Pero Hegel se apuraría a decir que no es posible un compromiso final ni duradero entre estados. Las relaciones entre estados nación soberanos se encuentran permanentemente a la sombra de una guerra potencial y cada época de paz no es más que un armisticio temporal. Cada estado disciplina y educa a sus miembros y garantiza la paz civil entre ellos, y este proceso produce una ética que, en última instancia, requiere actos de heroísmo: la voluntad de sacrificar la propia vida por el país. Las relaciones salvajes y bárbaras entre los estados sirven entonces como base para la vida ética dentro de ellos.

Corea del Norte representa el ejemplo más claro de esta lógica, pero también hay señales de que China está avanzando en esa dirección. Según mis amigos en China (a quienes no puedo nombrar), muchos autores en revistas militares chinas se quejan ahora de que el ejército chino no ha tenido una verdadera guerra en la que probar su capacidad de combate. Mientras que Estados Unidos prueba permanentemente a su ejército en lugares como Irak, China no lo ha hecho desde su fracasada intervención en Vietnam en 1979.

Al mismo tiempo, los medios oficiales chinos comenzaron a sugerir más abiertamente que, como la probabilidad de que Taiwán se integre pacíficamente a China se está reduciendo, será necesario “liberar” militarmente a la isla. Como preparación ideológica para esto, la máquina de propaganda china urge cada vez más al patriotismo nacionalista y a sospechar de todo lo extranjero, con frecuentes acusaciones a Estados Unidos de estar dispuesto a una guerra por Taiwán. En el otoño pasado, las autoridades chinas sugirieron al público que almacene suficientes provisiones como para sobrevivir durante dos meses, “por las dudas”. Fue una extraña advertencia que muchos percibieron como el anuncio de una guerra inminente.

Esta tendencia se da de narices contra la urgente necesidad de civilizar a nuestras civilizaciones y establecer una nueva forma de relacionarnos con nuestros entornos. Necesitamos solidaridad y cooperación universales entre todas las comunidades humanas, pero este objetivo se torna mucho más difícil con el ascenso de la violencia “heroica” religiosa y étnica sectaria, y la voluntad de sacrificarse a uno mismo (y al mundo) por la propia causa. En 2017, el filósofo francés Alain Badiou señaló que ya se podía discernir la silueta de una guerra futura. Previó:

“[...] a Estados Unidos y su grupo occidental-japonés de un lado, a China y Rusia del otro... y armas atómicas por doquier. No podemos evitar que venga a nuestra memoria la afirmación de Lenin: ‘La revolución evitará la guerra o la guerra llevará a la revolución’. Así podemos definir la ambición máxima de la tarea política que nos espera: por primera vez en la historia debiera verificarse la primera hipótesis –que la revolución evitará la guerra– en lugar de la segunda –que una guerra llevará a la revolución–. Efectivamente, fue la segunda hipótesis la que se materializó en Rusia en el contexto de la Primera Guerra Mundial, y en China, en el contexto de la Segunda. Pero, ¡con qué costo! ¡Y con qué consecuencias a largo plazo!”.
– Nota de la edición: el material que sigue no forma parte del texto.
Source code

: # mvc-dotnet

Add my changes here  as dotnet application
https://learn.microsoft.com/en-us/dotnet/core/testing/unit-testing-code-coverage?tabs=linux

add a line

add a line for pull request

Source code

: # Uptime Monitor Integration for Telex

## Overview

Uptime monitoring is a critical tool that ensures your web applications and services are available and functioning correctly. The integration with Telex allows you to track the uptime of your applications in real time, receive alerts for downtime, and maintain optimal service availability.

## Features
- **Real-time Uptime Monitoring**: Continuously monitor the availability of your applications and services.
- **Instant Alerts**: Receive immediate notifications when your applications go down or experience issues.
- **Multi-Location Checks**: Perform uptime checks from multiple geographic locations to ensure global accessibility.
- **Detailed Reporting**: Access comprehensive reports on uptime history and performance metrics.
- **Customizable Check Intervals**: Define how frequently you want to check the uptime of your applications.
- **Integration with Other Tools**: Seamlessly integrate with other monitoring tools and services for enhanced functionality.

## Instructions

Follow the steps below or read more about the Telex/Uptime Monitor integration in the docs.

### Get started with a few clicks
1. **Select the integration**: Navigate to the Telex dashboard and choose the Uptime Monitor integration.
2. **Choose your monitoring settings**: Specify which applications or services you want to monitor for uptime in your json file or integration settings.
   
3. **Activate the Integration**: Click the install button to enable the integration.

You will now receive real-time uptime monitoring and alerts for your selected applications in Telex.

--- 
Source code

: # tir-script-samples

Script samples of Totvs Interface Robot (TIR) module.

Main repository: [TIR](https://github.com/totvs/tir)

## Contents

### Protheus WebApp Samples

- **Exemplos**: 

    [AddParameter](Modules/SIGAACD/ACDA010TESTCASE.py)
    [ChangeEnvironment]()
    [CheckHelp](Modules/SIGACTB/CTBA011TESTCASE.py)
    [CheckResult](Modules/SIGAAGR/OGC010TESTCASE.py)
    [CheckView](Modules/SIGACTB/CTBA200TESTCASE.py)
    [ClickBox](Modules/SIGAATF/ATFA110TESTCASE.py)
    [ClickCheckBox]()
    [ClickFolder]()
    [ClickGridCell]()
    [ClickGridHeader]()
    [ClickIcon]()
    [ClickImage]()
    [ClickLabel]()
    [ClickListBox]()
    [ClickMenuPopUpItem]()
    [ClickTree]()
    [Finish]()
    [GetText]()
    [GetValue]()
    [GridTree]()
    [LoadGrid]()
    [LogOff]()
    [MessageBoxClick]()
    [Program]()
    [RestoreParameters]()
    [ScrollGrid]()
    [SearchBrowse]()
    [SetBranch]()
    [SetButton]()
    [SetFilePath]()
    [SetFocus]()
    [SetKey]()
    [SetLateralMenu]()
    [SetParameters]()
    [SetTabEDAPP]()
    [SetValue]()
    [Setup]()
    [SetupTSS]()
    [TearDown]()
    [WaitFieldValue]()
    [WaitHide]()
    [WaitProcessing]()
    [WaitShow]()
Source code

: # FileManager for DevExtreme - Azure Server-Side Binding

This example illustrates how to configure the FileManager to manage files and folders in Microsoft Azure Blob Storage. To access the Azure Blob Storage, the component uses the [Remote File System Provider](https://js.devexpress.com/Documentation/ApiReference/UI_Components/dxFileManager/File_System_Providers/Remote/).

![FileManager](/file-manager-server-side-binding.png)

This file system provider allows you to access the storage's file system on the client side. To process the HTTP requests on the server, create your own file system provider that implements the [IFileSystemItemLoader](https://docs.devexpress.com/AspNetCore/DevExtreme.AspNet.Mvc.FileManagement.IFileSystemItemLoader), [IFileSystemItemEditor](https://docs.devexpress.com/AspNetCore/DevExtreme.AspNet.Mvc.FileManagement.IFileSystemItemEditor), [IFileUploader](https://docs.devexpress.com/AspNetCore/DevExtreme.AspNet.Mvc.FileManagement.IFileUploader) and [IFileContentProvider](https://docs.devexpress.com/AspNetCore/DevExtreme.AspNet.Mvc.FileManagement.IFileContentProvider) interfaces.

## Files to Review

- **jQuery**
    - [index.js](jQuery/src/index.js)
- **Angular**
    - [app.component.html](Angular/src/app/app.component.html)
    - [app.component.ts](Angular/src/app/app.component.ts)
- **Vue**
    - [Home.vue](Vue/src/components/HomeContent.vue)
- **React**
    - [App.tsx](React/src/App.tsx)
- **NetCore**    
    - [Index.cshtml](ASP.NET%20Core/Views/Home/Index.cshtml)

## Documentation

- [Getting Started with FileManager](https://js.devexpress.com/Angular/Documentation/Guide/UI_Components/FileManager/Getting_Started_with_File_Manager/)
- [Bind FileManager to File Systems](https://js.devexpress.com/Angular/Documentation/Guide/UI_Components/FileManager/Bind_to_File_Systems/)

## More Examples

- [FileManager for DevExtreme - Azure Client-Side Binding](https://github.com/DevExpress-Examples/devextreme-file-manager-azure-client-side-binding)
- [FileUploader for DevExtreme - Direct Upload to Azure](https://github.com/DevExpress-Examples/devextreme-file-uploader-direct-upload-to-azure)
Los límites de la política realista

Para civilizar a nuestras civilizaciones será necesario un cambio social radical, de hecho, una revolución. Pero no podemos darnos el lujo de esperar que una nueva guerra lo cause. El resultado mucho más probable sería el fin de la civilización como la conocemos y la organización de los supervivientes (si los hay) en pequeños grupos autoritarios. No debemos hacernos ilusiones: en algún sentido básico, la tercera guerra mundial ya comenzó, aunque de momento aún se combate en su mayor parte a través de representantes.

Los pedidos de paz no son suficientes. La “paz” no es un término que nos permita derivar la distinción política clave que necesitamos. Los ocupantes siempre desean sinceramente que haya paz en el territorio que capturaron. Los nazis alemanes querían paz en la Francia ocupada, Israel quiere paz en la Cisjordania ocupada, y el presidente ruso Vladimir Putin quiere paz en Ucrania. Por eso alguna vez el filósofo Étienne Balibar dijo que “el pacifismo no es una opción”. La única forma de impedir otra Gran Guerra es evitar el tipo de “paz” que requiere constantes guerras locales para subsistir.
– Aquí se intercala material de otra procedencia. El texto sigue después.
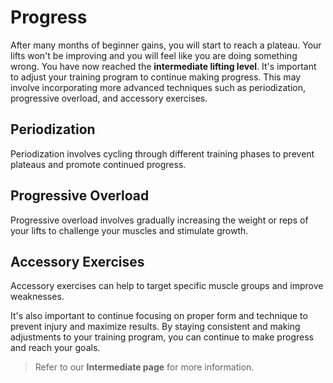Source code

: # Progress

After many months of beginner gains, you will start to reach a plateau. Your lifts won't be improving and you will feel like you are doing something wrong. You have now reached the **intermediate lifting level**. It's important to adjust your training program to continue making progress. This may involve incorporating more advanced techniques such as periodization, progressive overload, and accessory exercises.

## Periodization

Periodization involves cycling through different training phases to prevent plateaus and promote continued progress.

## Progressive Overload

Progressive overload involves gradually increasing the weight or reps of your lifts to challenge your muscles and stimulate growth.

## Accessory Exercises

Accessory exercises can help to target specific muscle groups and improve weaknesses.

It's also important to continue focusing on proper form and technique to prevent injury and maximize results. By staying consistent and making adjustments to your training program, you can continue to make progress and reach your goals.

> Refer to our **Intermediate page** for more information.
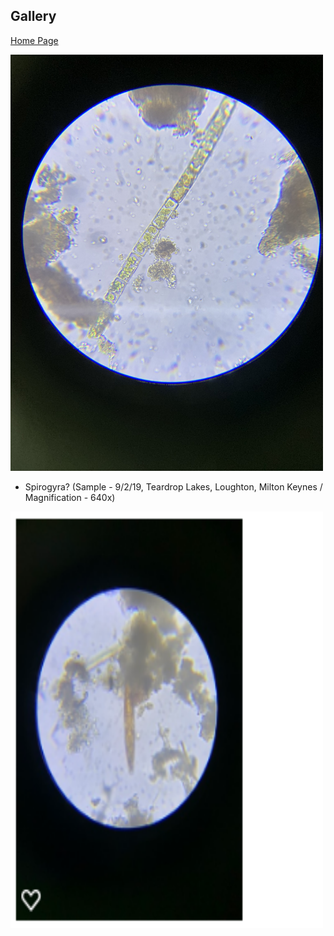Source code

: ## Gallery
[Home Page](index.md) 

<img src="IMG_0308.jpeg" height="666" width="500" >

- Spirogyra? (Sample - 9/2/19, Teardrop Lakes, Loughton, Milton Keynes / Magnification - 640x)

<img src="download.png" height="666" width="500">
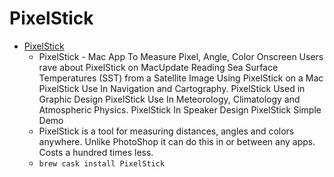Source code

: # PixelStick
- [PixelStick](https://plumamazing.com/product/pixelstick)
  -  PixelStick - Mac App To Measure Pixel, Angle, Color Onscreen Users rave about PixelStick on MacUpdate Reading Sea Surface Temperatures (SST) from a Satellite Image Using PixelStick on a Mac PixelStick Use In Navigation and Cartography. PixelStick Used in Graphic Design PixelStick Use In Meteorology, Climatology and Atmospheric Physics. PixelStick In Speaker Design  PixelStick Simple Demo
  - PixelStick is a tool for measuring distances, angles and colors anywhere. Unlike PhotoShop it can do this in or between any apps. Costs a hundred times less.
  - `brew cask install PixelStick`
¿En quién podemos confiar ante estas circunstancias? ¿Debemos confiar en los artistas y pensadores, o en los pragmáticos profesionales de la realpolitik? El problema de los artistas y los pensadores es que también ellos pueden sentar las bases para la guerra. Recordemos los versos de William Butler Yeats: “he extendido mis sueños bajo tus pies; / pisa suavemente, pues andas sobre mis sueños”. Debiéramos aplicar esas líneas a los propios poetas. Cuando extienden sus sueños bajo nuestros pies deben hacerlo cuidadosamente, porque habrá personas reales que los leerán y actuarán de acuerdo con ellos. Recordemos que el mismo Yeats flirteó continuamente con el fascismo y hasta llegó a expresar su aprobación por las leyes antisemitas alemanas de Núremberg de agosto de 1938.
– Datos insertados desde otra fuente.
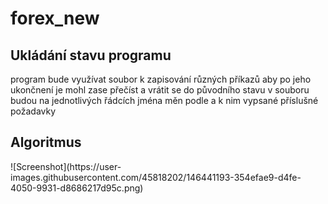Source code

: # forex_new
<h2> Ukládání stavu programu </h2> 

program bude využívat soubor k zapisování různých příkazů aby po jeho ukončnení je mohl zase přečíst a vrátit se do původního stavu
v souboru budou na jednotlivých řádcích jména měn podle a k nim vypsané příslušné požadavky

<h2> Algoritmus </h2>
![Screenshot](https://user-images.githubusercontent.com/45818202/146441193-354efae9-d4fe-4050-9931-d8686217d95c.png)
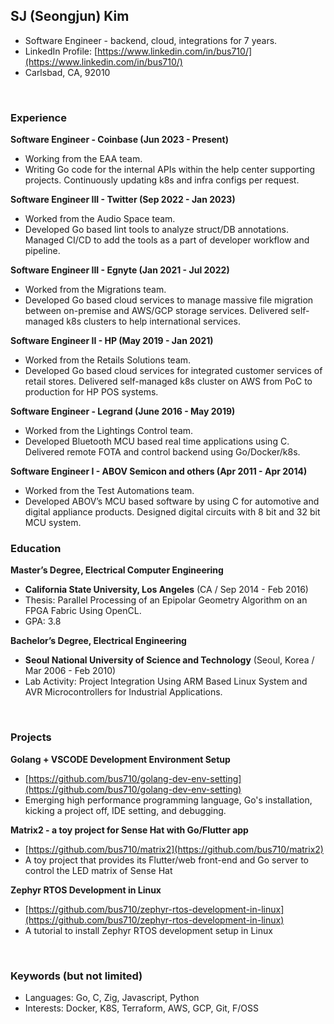 ## SJ (Seongjun) Kim 
- Software Engineer - backend, cloud, integrations for 7 years.
- LinkedIn Profile: [https://www.linkedin.com/in/bus710/](https://www.linkedin.com/in/bus710/)
- Carlsbad, CA, 92010

<br/>

### Experience

**Software Engineer - Coinbase (Jun 2023 - Present)**
- Working from the EAA team.
- Writing Go code for the internal APIs within the help center supporting projects. Continuously updating k8s and infra configs per request.

**Software Engineer III - Twitter (Sep 2022 - Jan 2023)**
- Worked from the Audio Space team.
- Developed Go based lint tools to analyze struct/DB annotations. Managed CI/CD to add the tools as a part of developer workflow and pipeline.
 
**Software Engineer III - Egnyte (Jan 2021 - Jul 2022)**
- Worked from the Migrations team. 
- Developed Go based cloud services to manage massive file migration between on-premise and AWS/GCP storage services. Delivered self-managed k8s clusters to help international services.

**Software Engineer II - HP (May 2019 - Jan 2021)**
- Worked from the Retails Solutions team. 
- Developed Go based cloud services for integrated customer services of retail stores. Delivered self-managed k8s cluster on AWS from PoC to production for HP POS systems.

**Software Engineer - Legrand (June 2016 - May 2019)**
- Worked from the Lightings Control team. 
- Developed Bluetooth MCU based real time applications using C. Delivered remote FOTA and control backend using Go/Docker/k8s. 

**Software Engineer I - ABOV Semicon and others (Apr 2011 - Apr 2014)**
- Worked from the Test Automations team. 
- Developed ABOV’s MCU based software by using C for automotive and digital appliance products. Designed digital circuits with 8 bit and 32 bit MCU system. 
 
<div style="page-break-after: always;"></div>

### Education

**Master’s Degree, Electrical Computer Engineering**
- **California State University, Los Angeles** (CA / Sep 2014 - Feb 2016)
- Thesis: Parallel Processing of an Epipolar Geometry Algorithm on an FPGA Fabric Using OpenCL.
- GPA: 3.8

**Bachelor’s Degree, Electrical Engineering**
- **Seoul National University of Science and Technology** (Seoul, Korea / Mar 2006 - Feb 2010)
- Lab Activity: Project Integration Using ARM Based Linux System and AVR Microcontrollers for Industrial Applications.

<br/>

### Projects

**Golang + VSCODE Development Environment Setup**
- [https://github.com/bus710/golang-dev-env-setting](https://github.com/bus710/golang-dev-env-setting)
- Emerging high performance programming language, Go's installation, kicking a project off, IDE setting, and debugging.
 
**Matrix2 - a toy project for Sense Hat with Go/Flutter app**
- [https://github.com/bus710/matrix2](https://github.com/bus710/matrix2)
- A toy project that provides its Flutter/web front-end and Go server to control the LED matrix of Sense Hat

**Zephyr RTOS Development in Linux**
- [https://github.com/bus710/zephyr-rtos-development-in-linux](https://github.com/bus710/zephyr-rtos-development-in-linux)
- A tutorial to install Zephyr RTOS development setup in Linux

<br/>

### Keywords (but not limited)

- Languages: Go, C, Zig, Javascript, Python
- Interests: Docker, K8S, Terraform, AWS, GCP, Git, F/OSS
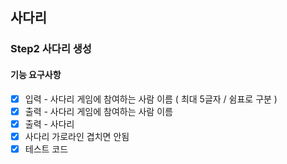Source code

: ## 사다리

### Step2 사다리 생성 
#### 기능 요구사항
- [x] 입력 - 사다리 게임에 참여하는 사람 이름 ( 최대 5글자 / 쉼표로 구분 )
- [x] 출력 - 사다리 게임에 참여하는 사람 이름
- [x] 출력 - 사다리
- [x] 사다리 가로라인 겹치면 안됨
- [x] 테스트 코드
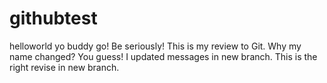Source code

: # githubtest
helloworld yo buddy go!
Be seriously!
This is my review to Git.
Why my name changed? You guess!
I updated messages in new branch.
This is the right revise in new branch.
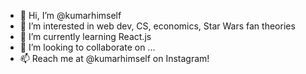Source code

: - 👋 Hi, I’m @kumarhimself
- 👀 I’m interested in web dev, CS, economics, Star Wars fan theories
- 🌱 I’m currently learning React.js
- 💞️ I’m looking to collaborate on ...
- 📫 Reach me at @kumarhimself on Instagram!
La reputación de Platón sufre porque afirmó que se debía echar a los poetas de la ciudad. Sin embargo, es un consejo bastante sensato a juzgar por la experiencia de las últimas décadas, en las que el pretexto de la limpieza étnica fue preparado por poetas y “pensadores” como el ideólogo residente de Putin, Aleksandr Dugin. Ya no existe la limpieza étnica sin poesía, porque vivimos en una era supuestamente posideológica. Como las grandes causas laicas ya no logran movilizar a la gente hasta la violencia masiva, es necesario un motivo sagrado mayor. La pertenencia religiosa o étnica funciona perfectamente para ello (los ateos patológicos que cometen asesinatos en masa por placer son raras excepciones).

La política realista no es una guía mejor. Se convirtió en una mera coartada para la ideología, que suele evocar alguna oscura dimensión tras el velo de apariencias para oscurecer el crimen que se comete abiertamente. Esta doble mistificación se suele anunciar describiendo una situación como “compleja”. Un hecho obvio –digamos, una brutal agresión militar– se relativiza evocando “un trasfondo mucho más complejo”. El acto de agresión es en realidad un acto de defensa.

Esto es exactamente lo que ocurre en la actualidad. Rusia obviamente atacó a Ucrania, obviamente ataca a civiles y desplaza a millones de personas. Sin embargo, los comentaristas y expertos buscan ansiosos la complejidad tras todo esto.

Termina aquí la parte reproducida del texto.